These tiny pills, made out of rice paper, bear words that read, in Latin, “After birth, the Virgin remained intact. Mother of God, intercede on our behalf” and are associated with numerous miraculous healings as well as the intercession of Friar Galvao. They are the prime devotional example of Friar Galvao’s significant reputation as a healing saint, and for that reason they deserve some study and background.
This article explains a bit more about their current production and use:
[The pills are] assembled in five locations around Sao Paulo state, including by women in Galvao’s hometown of Guaratingueta, who gather every afternoon in a room above the local cathedral.
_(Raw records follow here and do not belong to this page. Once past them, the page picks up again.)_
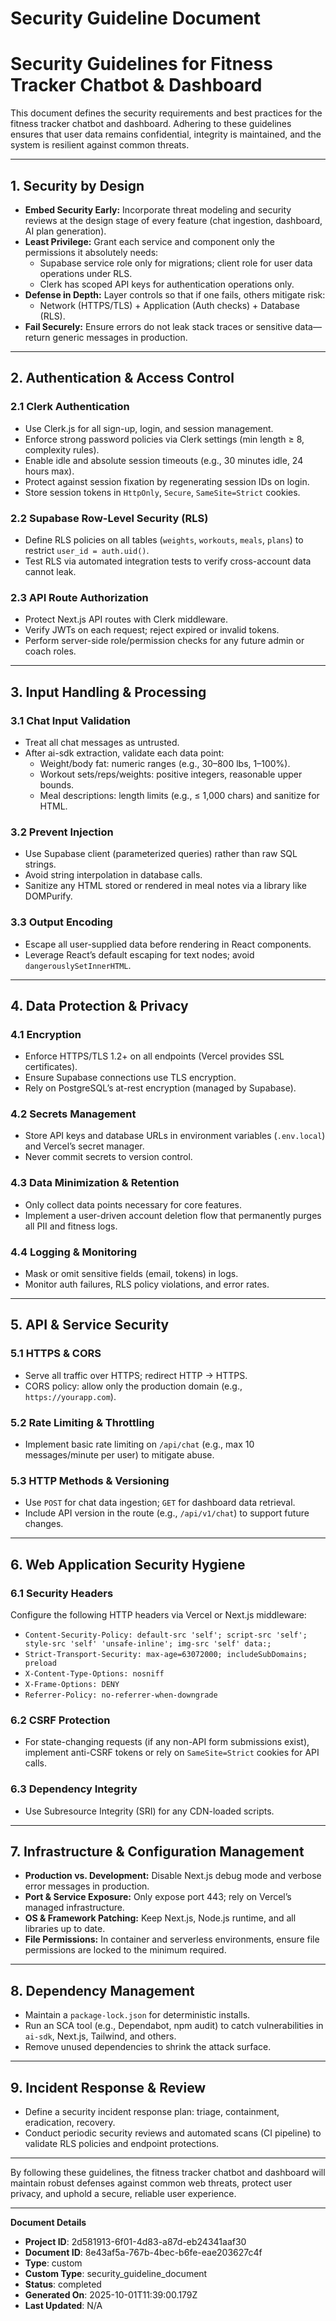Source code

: # Security Guideline Document

# Security Guidelines for Fitness Tracker Chatbot & Dashboard

This document defines the security requirements and best practices for the fitness tracker chatbot and dashboard. Adhering to these guidelines ensures that user data remains confidential, integrity is maintained, and the system is resilient against common threats.

---

## 1. Security by Design

- **Embed Security Early:** Incorporate threat modeling and security reviews at the design stage of every feature (chat ingestion, dashboard, AI plan generation).  
- **Least Privilege:** Grant each service and component only the permissions it absolutely needs:
  - Supabase service role only for migrations; client role for user data operations under RLS.  
  - Clerk has scoped API keys for authentication operations only.  
- **Defense in Depth:** Layer controls so that if one fails, others mitigate risk:
  - Network (HTTPS/TLS) + Application (Auth checks) + Database (RLS).  
- **Fail Securely:** Ensure errors do not leak stack traces or sensitive data—return generic messages in production.  

---

## 2. Authentication & Access Control

### 2.1 Clerk Authentication

- Use Clerk.js for all sign-up, login, and session management.  
- Enforce strong password policies via Clerk settings (min length ≥ 8, complexity rules).  
- Enable idle and absolute session timeouts (e.g., 30 minutes idle, 24 hours max).  
- Protect against session fixation by regenerating session IDs on login.  
- Store session tokens in `HttpOnly`, `Secure`, `SameSite=Strict` cookies.  

### 2.2 Supabase Row-Level Security (RLS)

- Define RLS policies on all tables (`weights`, `workouts`, `meals`, `plans`) to restrict `user_id = auth.uid()`.  
- Test RLS via automated integration tests to verify cross-account data cannot leak.  

### 2.3 API Route Authorization

- Protect Next.js API routes with Clerk middleware.  
- Verify JWTs on each request; reject expired or invalid tokens.  
- Perform server-side role/permission checks for any future admin or coach roles.  

---

## 3. Input Handling & Processing

### 3.1 Chat Input Validation

- Treat all chat messages as untrusted.  
- After ai-sdk extraction, validate each data point:
  - Weight/body fat: numeric ranges (e.g., 30–800 lbs, 1–100%).  
  - Workout sets/reps/weights: positive integers, reasonable upper bounds.  
  - Meal descriptions: length limits (e.g., ≤ 1,000 chars) and sanitize for HTML.  

### 3.2 Prevent Injection

- Use Supabase client (parameterized queries) rather than raw SQL strings.  
- Avoid string interpolation in database calls.  
- Sanitize any HTML stored or rendered in meal notes via a library like DOMPurify.  

### 3.3 Output Encoding

- Escape all user-supplied data before rendering in React components.  
- Leverage React’s default escaping for text nodes; avoid `dangerouslySetInnerHTML`.  

---

## 4. Data Protection & Privacy

### 4.1 Encryption

- Enforce HTTPS/TLS 1.2+ on all endpoints (Vercel provides SSL certificates).  
- Ensure Supabase connections use TLS encryption.  
- Rely on PostgreSQL’s at-rest encryption (managed by Supabase).  

### 4.2 Secrets Management

- Store API keys and database URLs in environment variables (`.env.local`) and Vercel’s secret manager.  
- Never commit secrets to version control.  

### 4.3 Data Minimization & Retention

- Only collect data points necessary for core features.  
- Implement a user-driven account deletion flow that permanently purges all PII and fitness logs.  

### 4.4 Logging & Monitoring

- Mask or omit sensitive fields (email, tokens) in logs.  
- Monitor auth failures, RLS policy violations, and error rates.  

---

## 5. API & Service Security

### 5.1 HTTPS & CORS

- Serve all traffic over HTTPS; redirect HTTP → HTTPS.  
- CORS policy: allow only the production domain (e.g., `https://yourapp.com`).  

### 5.2 Rate Limiting & Throttling

- Implement basic rate limiting on `/api/chat` (e.g., max 10 messages/minute per user) to mitigate abuse.  

### 5.3 HTTP Methods & Versioning

- Use `POST` for chat data ingestion; `GET` for dashboard data retrieval.  
- Include API version in the route (e.g., `/api/v1/chat`) to support future changes.  

---

## 6. Web Application Security Hygiene

### 6.1 Security Headers

Configure the following HTTP headers via Vercel or Next.js middleware:

- `Content-Security-Policy: default-src 'self'; script-src 'self'; style-src 'self' 'unsafe-inline'; img-src 'self' data:;`  
- `Strict-Transport-Security: max-age=63072000; includeSubDomains; preload`  
- `X-Content-Type-Options: nosniff`  
- `X-Frame-Options: DENY`  
- `Referrer-Policy: no-referrer-when-downgrade`  

### 6.2 CSRF Protection

- For state-changing requests (if any non-API form submissions exist), implement anti-CSRF tokens or rely on `SameSite=Strict` cookies for API calls.  

### 6.3 Dependency Integrity

- Use Subresource Integrity (SRI) for any CDN-loaded scripts.  

---

## 7. Infrastructure & Configuration Management

- **Production vs. Development:** Disable Next.js debug mode and verbose error messages in production.  
- **Port & Service Exposure:** Only expose port 443; rely on Vercel’s managed infrastructure.  
- **OS & Framework Patching:** Keep Next.js, Node.js runtime, and all libraries up to date.  
- **File Permissions:** In container and serverless environments, ensure file permissions are locked to the minimum required.  

---

## 8. Dependency Management

- Maintain a `package-lock.json` for deterministic installs.  
- Run an SCA tool (e.g., Dependabot, npm audit) to catch vulnerabilities in `ai-sdk`, Next.js, Tailwind, and others.  
- Remove unused dependencies to shrink the attack surface.  

---

## 9. Incident Response & Review

- Define a security incident response plan: triage, containment, eradication, recovery.  
- Conduct periodic security reviews and automated scans (CI pipeline) to validate RLS policies and endpoint protections.  

---

By following these guidelines, the fitness tracker chatbot and dashboard will maintain robust defenses against common web threats, protect user privacy, and uphold a secure, reliable user experience.

---
**Document Details**
- **Project ID**: 2d581913-6f01-4d83-a87d-eb24341aaf30
- **Document ID**: 8e43af5a-767b-4bec-b6fe-eae203627c4f
- **Type**: custom
- **Custom Type**: security_guideline_document
- **Status**: completed
- **Generated On**: 2025-10-01T11:39:00.179Z
- **Last Updated**: N/A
The pills also are made by cloistered nuns at the Convent of Light in Sao Paulo, where Galvao died in 1832 at age 83.
Believers swallow three seed-sized pills over nine days, during which they recite the prayer printed on the paper.
“It’s a vehicle of faith,” said Grossi de Almeida, who miscarried twice, including losing twins, before Enzzo was born. “You take the pills, and you believe in them, you believe they will make you better, and you become stronger in your faith. You know there’s a God that helps you.”
The monk started the tradition of the pills in the late 18th century when he wrote his famous prayer on three pieces of paper in Sao Paulo and asked a woman who was having a difficult pregnancy to eat them. She reportedly went on to give birth to a healthy child. Demand for the pills surged.
Things get even more interesting because both of the two documented cases of miraculous healings that were used in Galvao’s canonization process involved the consumption of the his pills.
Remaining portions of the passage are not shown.